## Exercise details
In the entries below, find the lines that contain the word "Autowired" and copy them.

## Available data

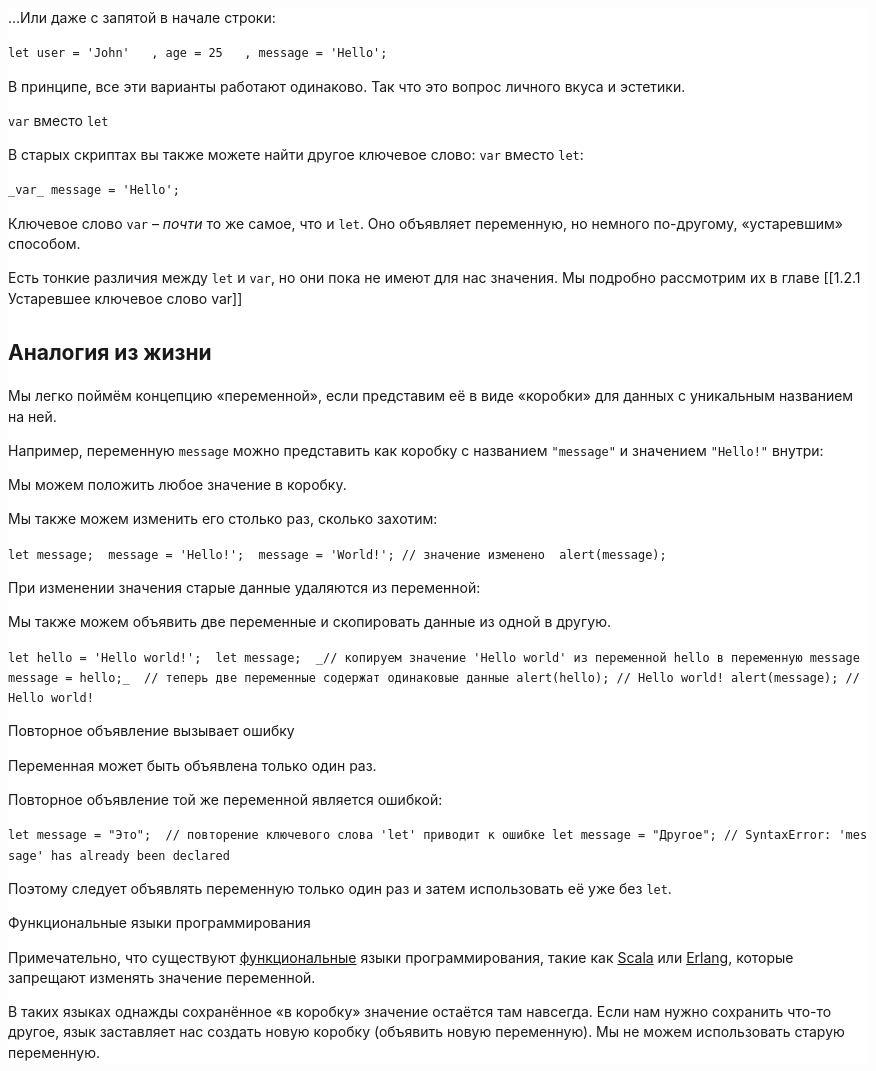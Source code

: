 …Или даже с запятой в начале строки:

`let user = 'John'   , age = 25   , message = 'Hello';`

В принципе, все эти варианты работают одинаково. Так что это вопрос личного вкуса и эстетики.

`var` вместо `let`

В старых скриптах вы также можете найти другое ключевое слово: `var` вместо `let`:

`_var_ message = 'Hello';`

Ключевое слово `var` – _почти_ то же самое, что и `let`. Оно объявляет переменную, но немного по-другому, «устаревшим» способом.

Есть тонкие различия между `let` и `var`, но они пока не имеют для нас значения. Мы подробно рассмотрим их в главе [[1.2.1 Устаревшее ключевое слово var]]

## Аналогия из жизни

Мы легко поймём концепцию «переменной», если представим её в виде «коробки» для данных с уникальным названием на ней.

Например, переменную `message` можно представить как коробку с названием `"message"` и значением `"Hello!"` внутри:

Мы можем положить любое значение в коробку.

Мы также можем изменить его столько раз, сколько захотим:

`let message;  message = 'Hello!';  message = 'World!'; // значение изменено  alert(message);`

При изменении значения старые данные удаляются из переменной:

Мы также можем объявить две переменные и скопировать данные из одной в другую.

`let hello = 'Hello world!';  let message;  _// копируем значение 'Hello world' из переменной hello в переменную message message = hello;_  // теперь две переменные содержат одинаковые данные alert(hello); // Hello world! alert(message); // Hello world!`

Повторное объявление вызывает ошибку

Переменная может быть объявлена только один раз.

Повторное объявление той же переменной является ошибкой:

`let message = "Это";  // повторение ключевого слова 'let' приводит к ошибке let message = "Другое"; // SyntaxError: 'message' has already been declared`

Поэтому следует объявлять переменную только один раз и затем использовать её уже без `let`.

Функциональные языки программирования

Примечательно, что существуют [функциональные](https://ru.wikipedia.org/wiki/%D0%A4%D1%83%D0%BD%D0%BA%D1%86%D0%B8%D0%BE%D0%BD%D0%B0%D0%BB%D1%8C%D0%BD%D0%BE%D0%B5_%D0%BF%D1%80%D0%BE%D0%B3%D1%80%D0%B0%D0%BC%D0%BC%D0%B8%D1%80%D0%BE%D0%B2%D0%B0%D0%BD%D0%B8%D0%B5) языки программирования, такие как [Scala](https://www.scala-lang.org/) или [Erlang](https://www.erlang.org/), которые запрещают изменять значение переменной.

В таких языках однажды сохранённое «в коробку» значение остаётся там навсегда. Если нам нужно сохранить что-то другое, язык заставляет нас создать новую коробку (объявить новую переменную). Мы не можем использовать старую переменную.
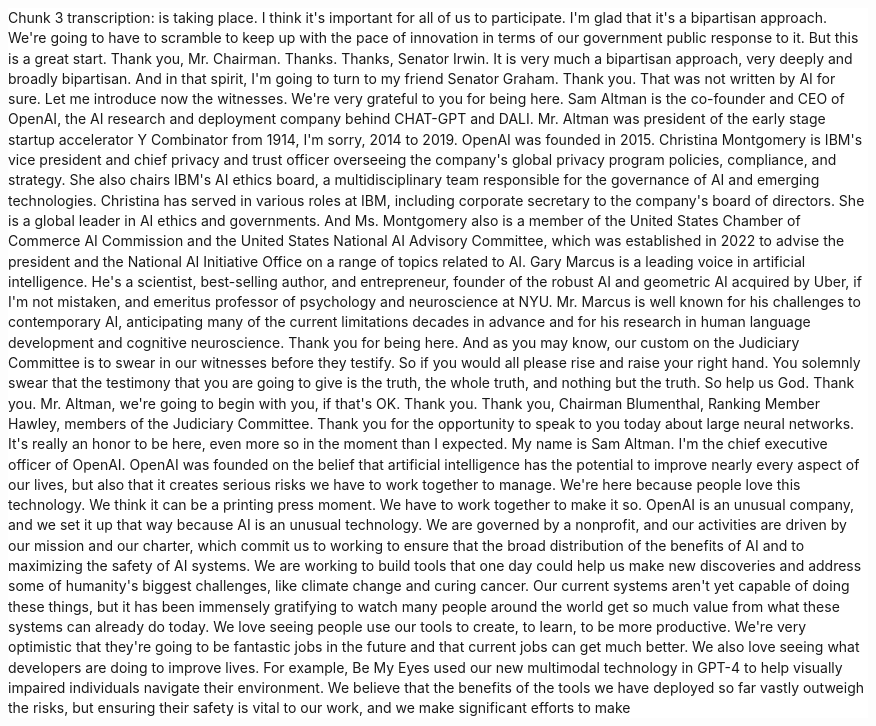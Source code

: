Chunk 3 transcription: is taking place. I think it's important for all of us to participate. I'm glad that it's a bipartisan approach. We're going to have to scramble to keep up with the pace of innovation in terms of our government public response to it. But this is a great start. Thank you, Mr. Chairman. Thanks. Thanks, Senator Irwin. It is very much a bipartisan approach, very deeply and broadly bipartisan. And in that spirit, I'm going to turn to my friend Senator Graham. Thank you. That was not written by AI for sure. Let me introduce now the witnesses. We're very grateful to you for being here. Sam Altman is the co-founder and CEO of OpenAI, the AI research and deployment company behind CHAT-GPT and DALI. Mr. Altman was president of the early stage startup accelerator Y Combinator from 1914, I'm sorry, 2014 to 2019. OpenAI was founded in 2015. Christina Montgomery is IBM's vice president and chief privacy and trust officer overseeing the company's global privacy program policies, compliance, and strategy. She also chairs IBM's AI ethics board, a multidisciplinary team responsible for the governance of AI and emerging technologies. Christina has served in various roles at IBM, including corporate secretary to the company's board of directors. She is a global leader in AI ethics and governments. And Ms. Montgomery also is a member of the United States Chamber of Commerce AI Commission and the United States National AI Advisory Committee, which was established in 2022 to advise the president and the National AI Initiative Office on a range of topics related to AI. Gary Marcus is a leading voice in artificial intelligence. He's a scientist, best-selling author, and entrepreneur, founder of the robust AI and geometric AI acquired by Uber, if I'm not mistaken, and emeritus professor of psychology and neuroscience at NYU. Mr. Marcus is well known for his challenges to contemporary AI, anticipating many of the current limitations decades in advance and for his research in human language development and cognitive neuroscience. Thank you for being here. And as you may know, our custom on the Judiciary Committee is to swear in our witnesses before they testify. So if you would all please rise and raise your right hand. You solemnly swear that the testimony that you are going to give is the truth, the whole truth, and nothing but the truth. So help us God. Thank you. Mr. Altman, we're going to begin with you, if that's OK. Thank you. Thank you, Chairman Blumenthal, Ranking Member Hawley, members of the Judiciary Committee. Thank you for the opportunity to speak to you today about large neural networks. It's really an honor to be here, even more so in the moment than I expected. My name is Sam Altman. I'm the chief executive officer of OpenAI. OpenAI was founded on the belief that artificial intelligence has the potential to improve nearly every aspect of our lives, but also that it creates serious risks we have to work together to manage. We're here because people love this technology. We think it can be a printing press moment. We have to work together to make it so. OpenAI is an unusual company, and we set it up that way because AI is an unusual technology. We are governed by a nonprofit, and our activities are driven by our mission and our charter, which commit us to working to ensure that the broad distribution of the benefits of AI and to maximizing the safety of AI systems. We are working to build tools that one day could help us make new discoveries and address some of humanity's biggest challenges, like climate change and curing cancer. Our current systems aren't yet capable of doing these things, but it has been immensely gratifying to watch many people around the world get so much value from what these systems can already do today. We love seeing people use our tools to create, to learn, to be more productive. We're very optimistic that they're going to be fantastic jobs in the future and that current jobs can get much better. We also love seeing what developers are doing to improve lives. For example, Be My Eyes used our new multimodal technology in GPT-4 to help visually impaired individuals navigate their environment. We believe that the benefits of the tools we have deployed so far vastly outweigh the risks, but ensuring their safety is vital to our work, and we make significant efforts to make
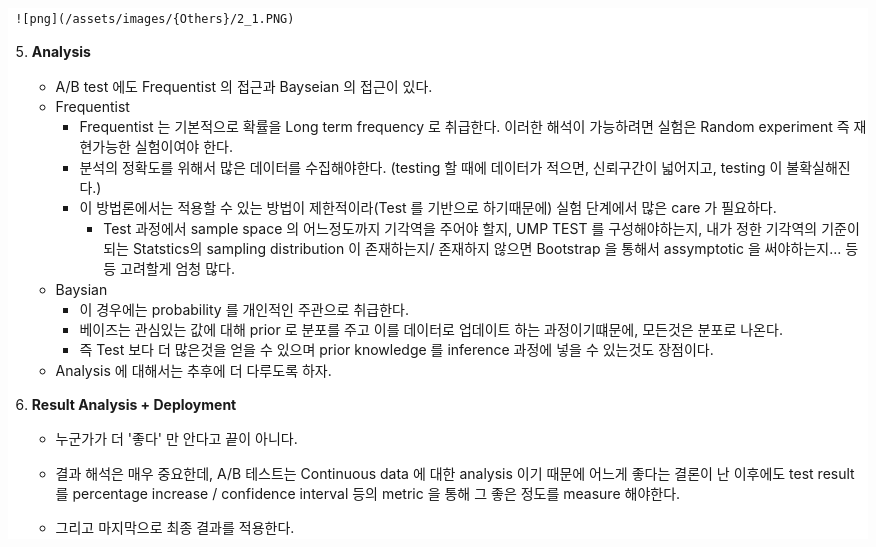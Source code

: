      ![png](/assets/images/{Others}/2_1.PNG)

5. **Analysis**

   - A/B test 에도 Frequentist 의 접근과 Bayseian 의 접근이 있다. 
   - Frequentist 
     - Frequentist 는 기본적으로 확률을 Long term frequency 로 취급한다. 이러한 해석이 가능하려면 실험은 Random experiment 즉 재현가능한 실험이여야 한다.
     - 분석의 정확도를 위해서 많은 데이터를 수집해야한다. (testing 할 때에 데이터가 적으면, 신뢰구간이 넓어지고, testing 이 불확실해진다.) 
     - 이 방법론에서는 적용할 수 있는 방법이 제한적이라(Test 를 기반으로 하기때문에) 실험 단계에서 많은 care 가 필요하다. 
       - Test 과정에서 sample space 의 어느정도까지 기각역을 주어야 할지, UMP TEST 를 구성해야하는지, 내가 정한 기각역의 기준이 되는 Statstics의 sampling distribution 이 존재하는지/ 존재하지 않으면 Bootstrap 을 통해서 assymptotic 을  써야하는지... 등등 고려할게 엄청 많다.
   - Baysian 
     - 이 경우에는 probability 를 개인적인 주관으로 취급한다. 
     - 베이즈는 관심있는 값에 대해 prior 로 분포를 주고 이를 데이터로 업데이트 하는 과정이기떄문에, 모든것은 분포로 나온다. 
     - 즉 Test 보다 더 많은것을 얻을 수 있으며 prior knowledge 를 inference 과정에 넣을 수 있는것도 장점이다.
   - Analysis 에 대해서는 추후에 더 다루도록 하자.

6. **Result Analysis + Deployment**

   - 누군가가 더 '좋다' 만 안다고 끝이 아니다.
   - 결과 해석은 매우 중요한데, A/B 테스트는 Continuous data 에 대한 analysis 이기 때문에 어느게 좋다는 결론이 난 이후에도 test result 를 percentage increase / confidence interval 등의 metric 을 통해 그 좋은 정도를 measure 해야한다. 

   - 그리고 마지막으로 최종 결과를 적용한다.
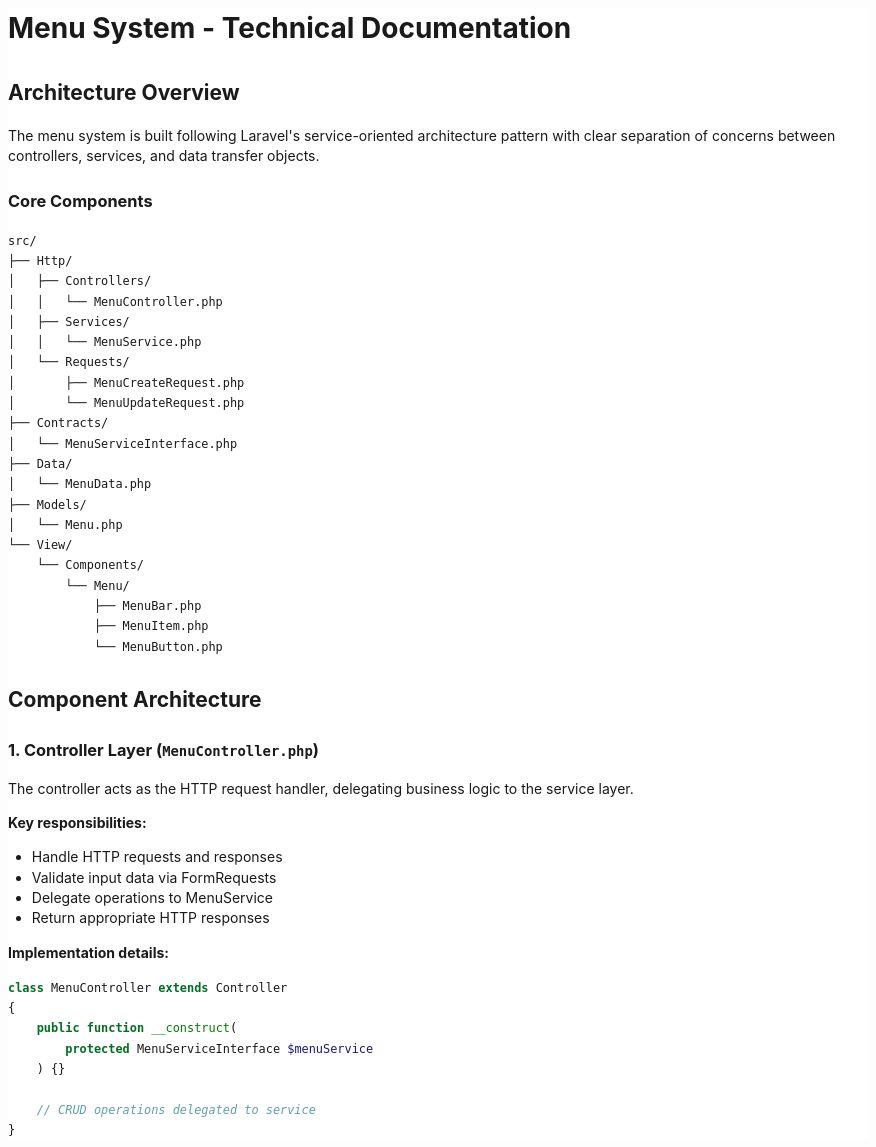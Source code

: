 # Menu System - Technical Documentation

## Architecture Overview

The menu system is built following Laravel's service-oriented architecture pattern with clear separation of concerns between controllers, services, and data transfer objects.

### Core Components

```
src/
├── Http/
│   ├── Controllers/
│   │   └── MenuController.php
│   ├── Services/
│   │   └── MenuService.php
│   └── Requests/
│       ├── MenuCreateRequest.php
│       └── MenuUpdateRequest.php
├── Contracts/
│   └── MenuServiceInterface.php
├── Data/
│   └── MenuData.php
├── Models/
│   └── Menu.php
└── View/
    └── Components/
        └── Menu/
            ├── MenuBar.php
            ├── MenuItem.php
            └── MenuButton.php
```

## Component Architecture

### 1. Controller Layer (`MenuController.php`)

The controller acts as the HTTP request handler, delegating business logic to the service layer.

**Key responsibilities:**
- Handle HTTP requests and responses
- Validate input data via FormRequests
- Delegate operations to MenuService
- Return appropriate HTTP responses

**Implementation details:**
```php
class MenuController extends Controller
{
    public function __construct(
        protected MenuServiceInterface $menuService
    ) {}
    
    // CRUD operations delegated to service
}
```
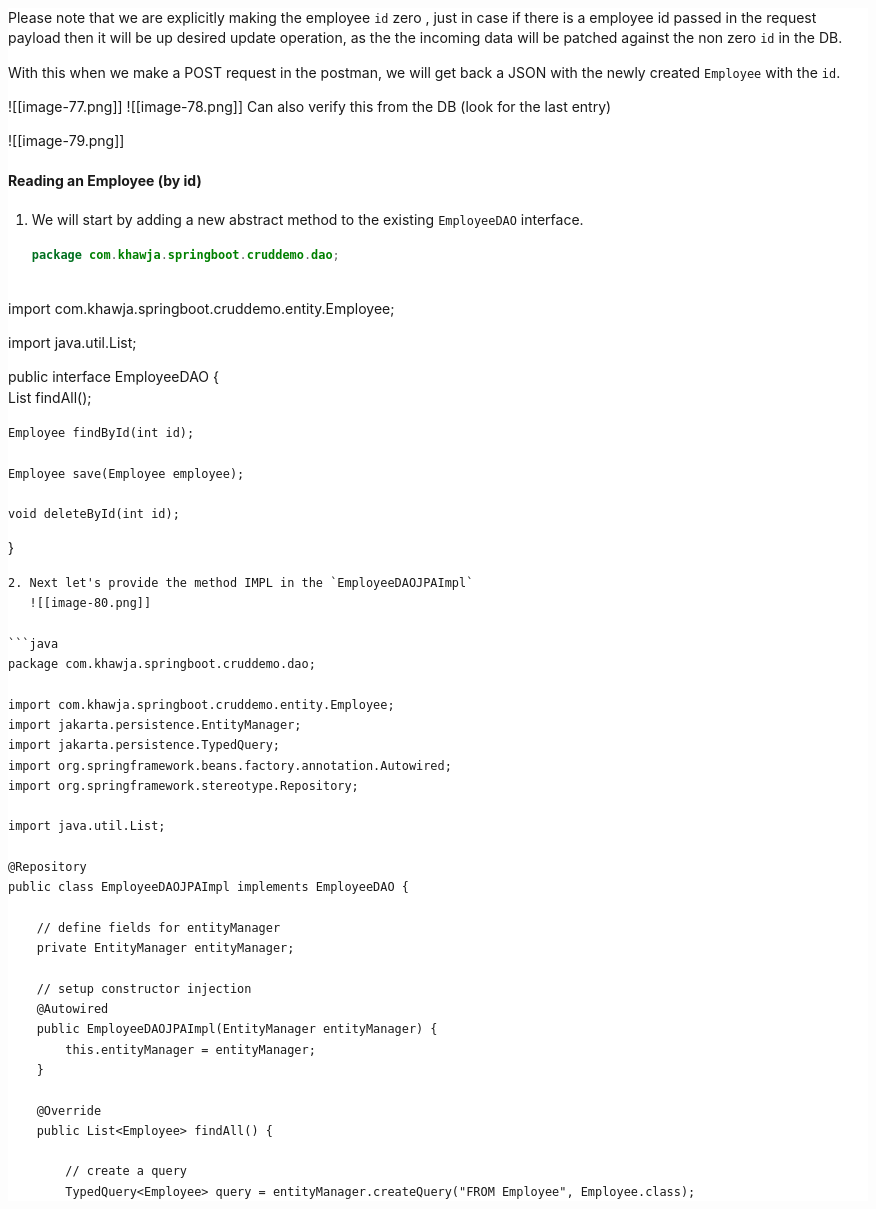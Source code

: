 Please note that we are explicitly making the employee `id` zero , just in case if there is a employee id passed in the request payload then it will be up desired update operation, as the the incoming data will be patched against the non zero `id` in the DB.

With this when we make a POST request in the postman, we will get back a JSON with the newly created `Employee` with the `id`.

![[image-77.png]]
![[image-78.png]]
Can also verify this from the DB (look for the last entry)

![[image-79.png]]

#### Reading an Employee (by id)

1. We will start by adding a new abstract method to the existing `EmployeeDAO` interface.
   ```java
   package com.khawja.springboot.cruddemo.dao;  
  
import com.khawja.springboot.cruddemo.entity.Employee;  
  
import java.util.List;  
  
public interface EmployeeDAO {  
    List<Employee> findAll();  
  
    Employee findById(int id);  
  
    Employee save(Employee employee);  
  
    void deleteById(int id);  
}
```
2. Next let's provide the method IMPL in the `EmployeeDAOJPAImpl`
   ![[image-80.png]]

```java
package com.khawja.springboot.cruddemo.dao;

import com.khawja.springboot.cruddemo.entity.Employee;
import jakarta.persistence.EntityManager;
import jakarta.persistence.TypedQuery;
import org.springframework.beans.factory.annotation.Autowired;
import org.springframework.stereotype.Repository;

import java.util.List;

@Repository
public class EmployeeDAOJPAImpl implements EmployeeDAO {

    // define fields for entityManager
    private EntityManager entityManager;

    // setup constructor injection
    @Autowired
    public EmployeeDAOJPAImpl(EntityManager entityManager) {
        this.entityManager = entityManager;
    }

    @Override
    public List<Employee> findAll() {

        // create a query
        TypedQuery<Employee> query = entityManager.createQuery("FROM Employee", Employee.class);
```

## Answer box
import org.springframework.beans.factory.annotation.Autowired;
    @Autowired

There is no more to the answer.